Starknet, the $420 million ZK-rollup, released a post-mortem detailing the root cause of its January 5 network halt. The incident forced the protocol to trigger a block reorganization, effectively erasing 18 minutes of confirmed activity to prevent invalid state transitions from reaching Ethereum mainnet.
The Disconnect: Execution vs. Proving
The outage stemmed from a logic error in the blockifier, Starknet’s execution engine. According to the engineering report, the blockifier incorrectly retained state-writes from a reverted function during a specific sequence of cross-contract calls. While the sequencer accepted the invalid transaction, Starknet’s proving layer, the cryptographic mechanism that verifies validity, correctly rejected it.
This discrepancy created a deadlock. The sequencer considered the block valid; the prover refused to generate a proof for it. To resolve the mismatch, the team paused the sequencer and reorganized the chain, dropping all transactions processed between 09:24 and 09:42 UTC.

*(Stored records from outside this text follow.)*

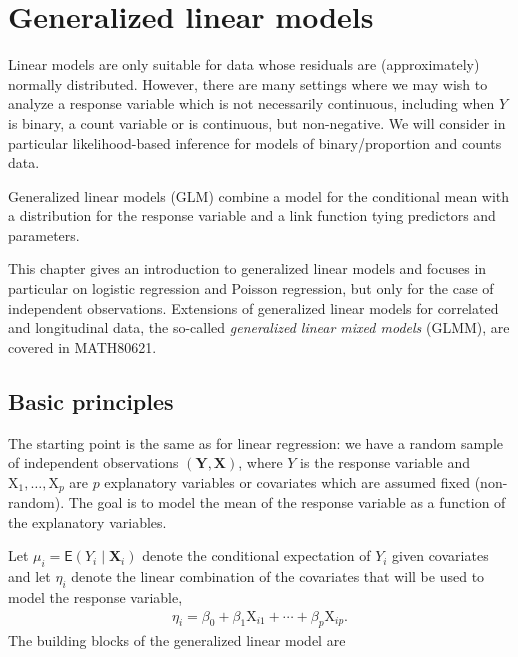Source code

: \documentclass[
  11pt,
  letterpaper,
]{book}
\theoremstyle{definition}
\theoremstyle{definition}
\theoremstyle{definition}
\theoremstyle{definition}
\theoremstyle{remark}
\begin{document}
\hypertarget{generalized-linear-models}{%
\chapter{Generalized linear models}\label{generalized-linear-models}}

Linear models are only suitable for data whose residuals are (approximately)
normally distributed. However, there are many settings where we may wish
to analyze a response variable which is not necessarily continuous,
including when \(Y\) is binary, a count variable or is continuous, but
non-negative. We will consider in particular likelihood-based inference
for models of binary/proportion and counts data.

Generalized linear models (GLM) combine a model for the conditional mean
with a distribution for the response variable and a link function tying
predictors and parameters.

This chapter gives an introduction to generalized linear models and
focuses in particular on logistic regression and Poisson regression, but
only for the case of independent observations. Extensions of generalized
linear models for correlated and longitudinal data, the so-called
\emph{generalized linear mixed models} (GLMM), are covered in MATH80621.

\hypertarget{basic-principles}{%
\section{Basic principles}\label{basic-principles}}

The starting point is the same as for linear regression: we have a
random sample of independent observations
\((\boldsymbol{Y}, \mathbf{X})\), where \(Y\) is the response variable and
\(\mathrm{X}_1, \ldots, \mathrm{X}_p\) are \(p\) explanatory variables or
covariates which are assumed fixed (non-random). The goal is to model
the mean of the response variable as a function of the explanatory
variables.

Let \(\mu_i=\mathsf{E}(Y_i \mid \mathbf{X}_i)\) denote the conditional
expectation of \(Y_i\) given covariates and let \(\eta_i\) denote the linear
combination of the covariates that will be used to model the response
variable,
\begin{align*}
\eta_i=\beta_0 + \beta_1 \mathrm{X}_{i1} + \cdots + \beta_p \mathrm{X}_{ip}.
\end{align*}
The building blocks of the generalized linear model are
\end{document}
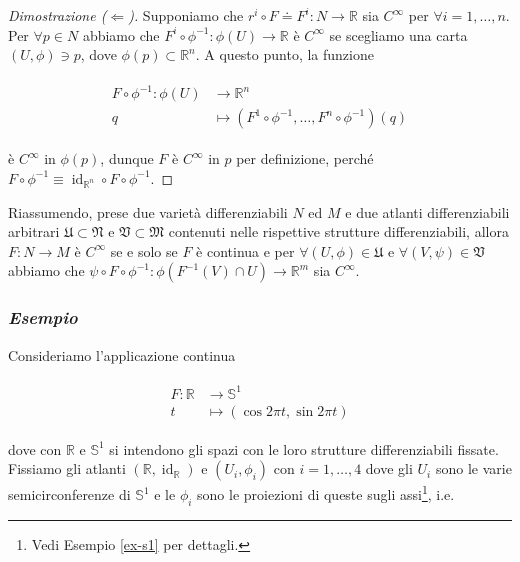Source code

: \begin{proof}[Dimostrazione ($ \Longleftarrow $)]
	Supponiamo che $ r^{i} \circ F \doteq F^{i} : N \to \mathbb{R} $ sia $ C^{\infty} $ per $ \forall i=1,\dots,n $. Per $ \forall p \in N $ abbiamo che $ F^{i} \circ \phi^{-1} : \phi(U) \to \mathbb{R} $ è $ C^{\infty} $ se scegliamo una carta $ (U,\phi) \ni p $, dove $ \phi(p) \subset \mathbb{R}^{n} $. A questo punto, la funzione
	
	\begin{align}
		\begin{split}
			F \circ \phi^{-1} : \phi(U) &\to \mathbb{R}^{n}\\
			q &\mapsto (F^{1} \circ \phi^{-1},\dots,F^{n} \circ \phi^{-1})(q)
		\end{split}
	\end{align}

	è $ C^{\infty} $ in $ \phi(p) $, dunque $ F $ è $ C^{\infty} $ in $ p $ per definizione, perché $ F \circ \phi^{-1} \equiv \operatorname{id}_{\mathbb{R}^{n}} \circ F \circ \phi^{-1} $.
\end{proof}

Riassumendo, prese due varietà differenziabili $ N $ ed $ M $ e due atlanti differenziabili arbitrari $ \mathfrak{U} \subset \mathfrak{N} $ e $ \mathfrak{V} \subset \mathfrak{M} $ contenuti nelle rispettive strutture differenziabili, allora $ F : N \to M $ è $ C^{\infty} $ se e solo se $ F $ è continua e per $ \forall (U,\phi) \in \mathfrak{U} $ e $ \forall (V,\psi) \in \mathfrak{V} $ abbiamo che $ \psi \circ F \circ \phi^{-1} : \phi(F^{-1}(V) \cap U) \to \mathbb{R}^{m} $ sia $ C^{\infty} $.

\subsubsection{\textit{Esempio}}

Consideriamo l'applicazione continua

\begin{align}
	\begin{split}
		F  : \mathbb{R} &\to \mathbb{S}^{1}\\
		t &\mapsto (\cos 2 \pi t, \sin 2 \pi t)
	\end{split}
\end{align}

dove con $ \mathbb{R} $ e $ \mathbb{S}^{1} $ si intendono gli spazi con le loro strutture differenziabili fissate.\\
Fissiamo gli atlanti $ (\mathbb{R},\operatorname{id}_{\mathbb{R}}) $ e $ (U_{i},\phi_{i}) $ con $ i=1,\dots,4 $ dove gli $ U_{i} $ sono le varie semicirconferenze di $ \mathbb{S}^{1} $ e le $ \phi_{i} $ sono le proiezioni di queste sugli assi\footnote{%
	Vedi Esempio \ref{ex-s1} per dettagli.%
}, i.e.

In one specific combination of cross-function calls… the blockifier remembered a state-writing that happened within a function that was reverted.
The network remained offline for approximately five hours while engineers deployed a hotfix.
Institutional Context
This marks Starknet’s second major liveness failure in four months. In September 2025, the network suffered a nine-hour outage following the ‘Grinta’ upgrade (v0.14.0), which also required chain reorganizations due to RPC and sequencer failures. Recurring mismatches between execution clients and proving engines highlight the fragility still present in high-throughput ZK-rollups.
Markets shrugged off the technical debt. STRK traded flat at $0.082 (-1.6%), with volume remaining consistent despite the operational pause.